第1章 雄英高校入学試験
彼は一瞬きょとんとしたあと笑いながらもこう言った
「心操人使だ。よろしく」
『心操くんね、私は白水零。よろしく』
お互いに打ち解けたところで、リカバリーガールがこの試験場にやってきた。
ざっと見たところ大きな怪我を負っている人も居ないのでそんなに時間はかからないだろう。
「そういえばすごい個性だったな。水を操るのか?」
『そうだよ。温度も調節できたりするの。
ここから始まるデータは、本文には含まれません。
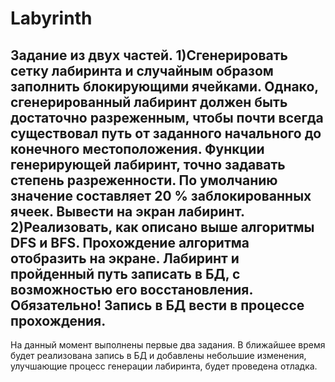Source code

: # Labyrinth
Задание из двух частей.
1)Сгенерировать сетку лабиринта и случайным образом заполнить блокирующими ячейками. Однако, сгенерированный лабиринт должен быть достаточно разреженным, чтобы почти всегда существовал путь от заданного начального до конечного местоположения. Функции генерирующей лабиринт, точно задавать степень разреженности. По умолчанию значение составляет 20 % заблокированных ячеек. Вывести на экран лабиринт.
2)Реализовать, как описано выше алгоритмы DFS и BFS. Прохождение алгоритма отобразить на экране. 
Лабиринт и пройденный путь записать в БД, с возможностью его восстановления. Обязательно! Запись в БД вести в процессе прохождения.
-----------------------------------------------------------------------------------------------------------------------
На данный момент выполнены первые два задания. В ближайшее время будет реализована запись в БД и добавлены небольшие изменения, улучшающие процесс генерации лабиринта, будет проведена отладка.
心操君はどんな個性なの?』
自己紹介の一環で個性の話になることはよくあることだった。
ましてやここは雄英高校のヒーロー科試験場
だからこそ、心操君の顔が歪んだことにすぐ気づけなかったのかもしれない。
「…洗脳なんだ、俺の個性」
ハッとして彼の顔を見ると、諦めたような悲しい顔をしていた。
『じゃあ、この試験…』
「1ポイントも取れてない。まあ、こうなることも予想済みで普通科も併願しといたよ」
それでも、と言葉を続けようとするのを食い気味に言葉を被せる
『雄英ももったいないことするなー。実際のヴィランは人間なんだし、洗脳なんて初見殺しもいいところ。個性の相性が悪いなんてことも滅多にないし、すごいヒーローになれるのにね。』
そうじゃない?ともう一度彼を見ると、驚いたようなそれでいて泣きそうな顔をしていた。